The Notebook was Hungary’s official submission to the Oscars in the foreign-language category, but the film consistently has more in common with a gallery-of-shocks war picture like Elem Klimov’s (far superior) Come And See than the Holocaust tearjerkers that typically catch the Academy’s attention. The photography, by Michael Haneke collaborator Christian Berger, ably establishes an atmosphere of muck and menace, from which the film will offer no reprieve. The boys’-eye-view perspective allows for a matter-of-fact introduction of the concentration camp on the other side of the fence, but most of the horrors here occur on a more intimate scale. Stray corpses litter the landscape, and there’s ample evidence as well that sexual predation has flourished under Nazi rule. A neighbor of the twins, whom the boys call Harelip (no one here gets called by an actual name), tells them that the local deacon paid to see her “hole,” and the siblings, newly remorseless, go on to blackmail the man of the cloth. (Meanwhile, the boys themselves attract the prurient interest of a pro-Nazi maid.) And the person with the greatest interest in the children’s safety appears to be a German officer (Ulrich Thomsen) who admires their discipline.

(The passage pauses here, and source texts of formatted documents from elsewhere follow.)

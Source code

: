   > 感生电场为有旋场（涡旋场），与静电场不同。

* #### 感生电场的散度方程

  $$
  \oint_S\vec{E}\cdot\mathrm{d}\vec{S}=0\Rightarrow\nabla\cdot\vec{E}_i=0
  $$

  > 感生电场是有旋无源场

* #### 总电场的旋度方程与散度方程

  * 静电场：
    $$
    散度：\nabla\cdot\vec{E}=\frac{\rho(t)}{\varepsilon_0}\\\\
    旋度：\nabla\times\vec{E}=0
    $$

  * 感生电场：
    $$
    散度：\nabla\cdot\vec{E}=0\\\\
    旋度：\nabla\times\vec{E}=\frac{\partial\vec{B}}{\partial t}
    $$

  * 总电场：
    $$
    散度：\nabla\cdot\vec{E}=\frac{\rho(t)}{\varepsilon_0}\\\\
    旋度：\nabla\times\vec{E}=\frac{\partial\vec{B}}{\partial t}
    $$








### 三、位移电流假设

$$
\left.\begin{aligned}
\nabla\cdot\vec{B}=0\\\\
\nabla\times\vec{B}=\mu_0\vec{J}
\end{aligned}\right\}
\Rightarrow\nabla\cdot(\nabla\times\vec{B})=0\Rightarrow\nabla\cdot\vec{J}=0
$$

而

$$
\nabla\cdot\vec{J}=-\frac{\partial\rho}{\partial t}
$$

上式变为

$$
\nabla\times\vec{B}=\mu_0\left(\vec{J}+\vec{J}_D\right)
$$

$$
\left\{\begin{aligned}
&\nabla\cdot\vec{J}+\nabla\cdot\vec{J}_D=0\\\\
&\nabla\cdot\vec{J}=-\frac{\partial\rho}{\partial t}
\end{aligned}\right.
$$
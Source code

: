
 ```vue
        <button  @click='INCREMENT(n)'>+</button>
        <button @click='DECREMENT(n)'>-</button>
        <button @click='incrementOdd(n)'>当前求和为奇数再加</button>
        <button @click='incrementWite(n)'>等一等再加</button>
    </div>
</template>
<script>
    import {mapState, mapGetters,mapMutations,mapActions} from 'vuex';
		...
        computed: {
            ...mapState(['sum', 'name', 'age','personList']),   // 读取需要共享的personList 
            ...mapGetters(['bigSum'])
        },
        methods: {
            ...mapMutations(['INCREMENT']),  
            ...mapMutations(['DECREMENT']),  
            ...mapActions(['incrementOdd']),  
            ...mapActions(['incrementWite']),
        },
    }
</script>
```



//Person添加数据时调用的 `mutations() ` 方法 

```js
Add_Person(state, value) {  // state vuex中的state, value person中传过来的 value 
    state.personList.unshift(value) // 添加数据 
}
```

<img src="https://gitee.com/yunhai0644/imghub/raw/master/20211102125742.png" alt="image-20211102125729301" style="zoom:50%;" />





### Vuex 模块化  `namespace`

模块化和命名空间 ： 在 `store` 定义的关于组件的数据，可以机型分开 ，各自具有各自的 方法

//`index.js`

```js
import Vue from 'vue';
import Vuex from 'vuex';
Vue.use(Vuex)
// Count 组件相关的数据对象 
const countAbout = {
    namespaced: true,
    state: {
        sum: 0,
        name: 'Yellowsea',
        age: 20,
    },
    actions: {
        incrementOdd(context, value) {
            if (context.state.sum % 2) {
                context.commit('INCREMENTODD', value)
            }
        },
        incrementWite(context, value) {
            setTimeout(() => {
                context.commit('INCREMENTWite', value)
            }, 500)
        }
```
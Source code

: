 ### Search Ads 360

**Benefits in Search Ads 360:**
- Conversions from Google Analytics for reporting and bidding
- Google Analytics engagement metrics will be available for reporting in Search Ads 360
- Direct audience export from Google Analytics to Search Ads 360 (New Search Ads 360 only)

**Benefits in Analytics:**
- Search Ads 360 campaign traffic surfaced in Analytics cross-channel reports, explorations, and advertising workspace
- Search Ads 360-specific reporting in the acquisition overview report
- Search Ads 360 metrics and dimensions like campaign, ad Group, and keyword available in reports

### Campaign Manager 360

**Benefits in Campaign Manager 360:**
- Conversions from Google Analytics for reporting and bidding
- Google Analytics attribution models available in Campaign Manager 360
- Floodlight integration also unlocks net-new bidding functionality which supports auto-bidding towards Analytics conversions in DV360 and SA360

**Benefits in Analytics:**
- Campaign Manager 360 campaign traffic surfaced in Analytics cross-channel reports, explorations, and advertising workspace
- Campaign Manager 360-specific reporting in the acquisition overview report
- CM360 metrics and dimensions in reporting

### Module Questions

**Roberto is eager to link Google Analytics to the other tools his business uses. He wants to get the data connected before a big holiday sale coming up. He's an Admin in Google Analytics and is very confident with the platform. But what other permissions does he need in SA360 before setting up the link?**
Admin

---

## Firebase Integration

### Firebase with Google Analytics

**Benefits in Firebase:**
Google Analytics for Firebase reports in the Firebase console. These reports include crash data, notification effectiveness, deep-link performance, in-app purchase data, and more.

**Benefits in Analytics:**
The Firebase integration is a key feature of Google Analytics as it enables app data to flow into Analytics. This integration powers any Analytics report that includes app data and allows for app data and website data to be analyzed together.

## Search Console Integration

The last third of The Notebook takes place after the war’s end, but the misery doesn’t cease after liberation, and the movie continues following its protagonists on their way to becoming dead-eyed, cold-blooded survivors, reliant only on each other. Unfortunately, Szász wrings very little drama from this particular arc. The boys’ notebook—which is also an important visual element in the film, filled as it is with collages both fantastical and gruesome—suggests that overcoming the cruelty around them is itself a torturous process, but none of this is evident, even as an undercurrent, in the Gyémánts’ blank performances. Neither does the movie, with its cast of uniformly corrupt characters, exhibit much interest in moral philosophical shadings. Instead, Szász stays mostly on the brutal surface, delivering a simple tale of a nightmare coming of age that feels all too bloodless.